We’re both leaning in slightly, the overpowering feeling of thirst takes over as my body gravitates toward him.
He knows how I feel or how I want to feel. He admitted to wanting that same thing when the time feels most genuine to us. He also explained everything with Jessica, and I believe him. I know I made it a bigger deal than it needed to be because I was feeling insecure in my ability to trust another man.
Nolan’s lips touch mine before I have another second to breathe, quite literally taking my breath away.
I part my lips, allowing him to explore my tongue with his. Something I craved since I left his house last weekend. His hands eagerly search my body, from my cheek to my breasts to my ass.
He brazenly lifts me up and guides me over his lap, writhing as I feel his cock harden beneath me, straddling him the best I can in the crammed cab of his truck.
I squirm against his erection, our tongues still dancing a wet, lusty dance as his hands pull on my tank to untuck it from my shorts, and the feeling of his calloused hand skating up my stomach to cup one of my breasts creates a strong need to fuck him right here.
“Baby girl, you’re so fucking perfect,” he breathes between kisses. He helps me grind into his core harder and as much as the feeling is overwhelming, it’s not enough. I need him to be inside of me.
“Please, Nolan,” I whisper on his tongue. “I need you.”
“Missed you, too, baby.” He reaches down between us and moves the loose, distressed edge of my short-shorts aside as much as he can without discomforting me before he trails his finger up to the hem of my panties.
He moves those aside as well and uses his index finger to find me wet and heated for him.

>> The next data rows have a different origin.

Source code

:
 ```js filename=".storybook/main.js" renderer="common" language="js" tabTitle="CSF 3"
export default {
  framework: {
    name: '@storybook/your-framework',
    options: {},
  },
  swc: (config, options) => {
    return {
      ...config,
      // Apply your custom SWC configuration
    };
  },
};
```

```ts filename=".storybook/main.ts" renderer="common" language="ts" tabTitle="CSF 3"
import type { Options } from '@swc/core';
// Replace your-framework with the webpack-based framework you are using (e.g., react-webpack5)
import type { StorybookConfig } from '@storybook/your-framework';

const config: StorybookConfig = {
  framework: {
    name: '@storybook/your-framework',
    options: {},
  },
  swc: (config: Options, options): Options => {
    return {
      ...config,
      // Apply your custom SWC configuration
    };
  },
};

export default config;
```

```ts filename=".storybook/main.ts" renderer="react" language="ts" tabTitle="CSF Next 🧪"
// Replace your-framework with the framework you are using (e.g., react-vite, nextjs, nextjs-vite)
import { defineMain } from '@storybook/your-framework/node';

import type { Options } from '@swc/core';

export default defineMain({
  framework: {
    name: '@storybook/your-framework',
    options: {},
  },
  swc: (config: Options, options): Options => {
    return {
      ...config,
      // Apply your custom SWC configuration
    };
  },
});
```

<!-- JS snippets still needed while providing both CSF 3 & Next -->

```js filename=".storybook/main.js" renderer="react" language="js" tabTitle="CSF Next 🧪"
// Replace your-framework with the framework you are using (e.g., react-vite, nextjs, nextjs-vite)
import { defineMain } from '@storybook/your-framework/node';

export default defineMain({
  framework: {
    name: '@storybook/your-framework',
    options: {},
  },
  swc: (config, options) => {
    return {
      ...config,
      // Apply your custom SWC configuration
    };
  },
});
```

“God,” I moan into his mouth as he slides his finger through my arousal.
It’s starting to feel uncomfortable, how the material from my shorts is chafing against my skin but the feeling of his finger violating me in such a satisfying way negates the discomfort for a moment.
“Fuck, I need to see you, Dakota. You’re soaked, babe. I just need to look.” He pushes me back a little. My core feels a loss when he removes his finger and uses one hand to unbutton and unzip my shorts while his other hand pulls down the cup of my bra before lifting up the hem of my shirt to expose my pebbled nipple.
I see the hunger swirl in his eyes, like I’ve neglected and starved him for a week and all he can see is his next meal.
He gets my pants undone and leans back enough to allow me space to stand up from where we’re sitting, ducking my head so as not to hit the roof of the truck, and he pulls my shorts and thong down.